> [Records for this exercise]
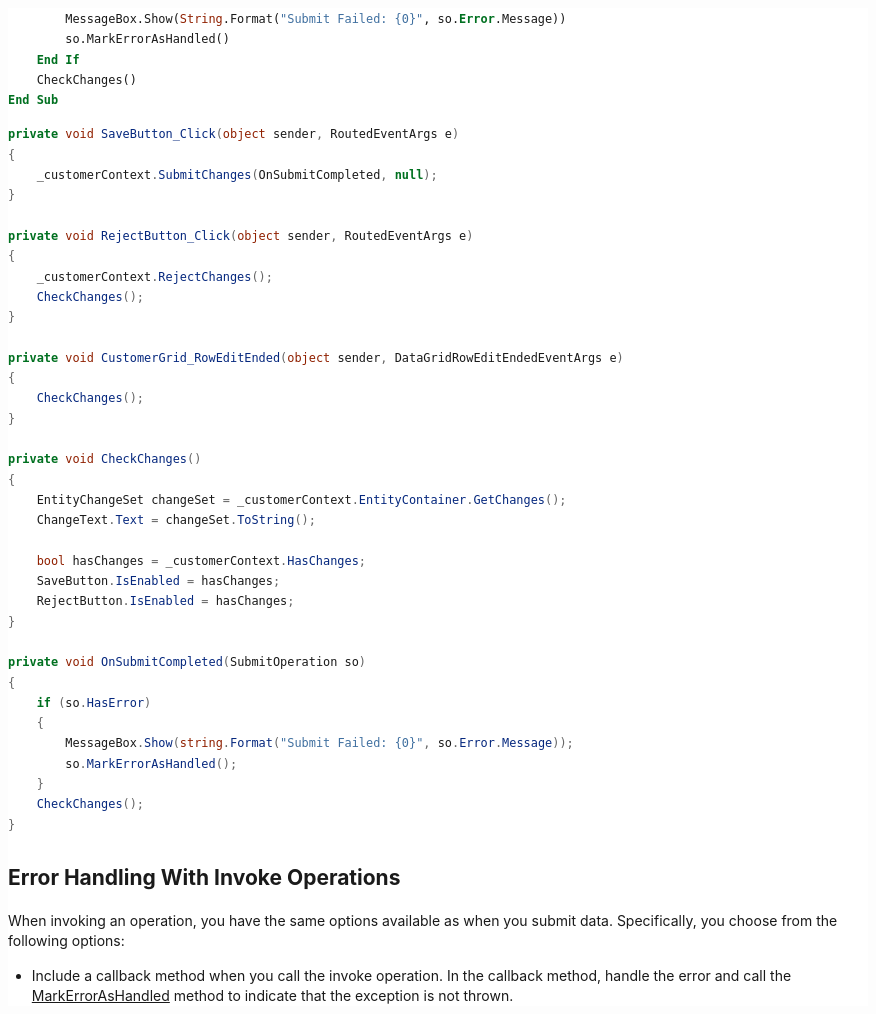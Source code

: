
 ``` vb
        MessageBox.Show(String.Format("Submit Failed: {0}", so.Error.Message))
        so.MarkErrorAsHandled()
    End If
    CheckChanges()
End Sub
```

``` csharp
private void SaveButton_Click(object sender, RoutedEventArgs e)
{
    _customerContext.SubmitChanges(OnSubmitCompleted, null);
}

private void RejectButton_Click(object sender, RoutedEventArgs e)
{
    _customerContext.RejectChanges();
    CheckChanges();
}

private void CustomerGrid_RowEditEnded(object sender, DataGridRowEditEndedEventArgs e)
{
    CheckChanges();
}

private void CheckChanges()
{
    EntityChangeSet changeSet = _customerContext.EntityContainer.GetChanges();
    ChangeText.Text = changeSet.ToString();

    bool hasChanges = _customerContext.HasChanges;
    SaveButton.IsEnabled = hasChanges;
    RejectButton.IsEnabled = hasChanges;
}

private void OnSubmitCompleted(SubmitOperation so)
{
    if (so.HasError)
    {
        MessageBox.Show(string.Format("Submit Failed: {0}", so.Error.Message));
        so.MarkErrorAsHandled();
    }
    CheckChanges();
}
```

## Error Handling With Invoke Operations

When invoking an operation, you have the same options available as when you submit data. Specifically, you choose from the following options:

  - Include a callback method when you call the invoke operation. In the callback method, handle the error and call the [MarkErrorAsHandled](ff422800\(v=vs.91\).md) method to indicate that the exception is not thrown.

> [The problem]
For the string "MessageBox", go through the entries above and copy each line where it occurs.

> [Answer space]
        MessageBox.Show(String.Format("Submit Failed: {0}", so.Error.Message))
        MessageBox.Show(string.Format("Submit Failed: {0}", so.Error.Message));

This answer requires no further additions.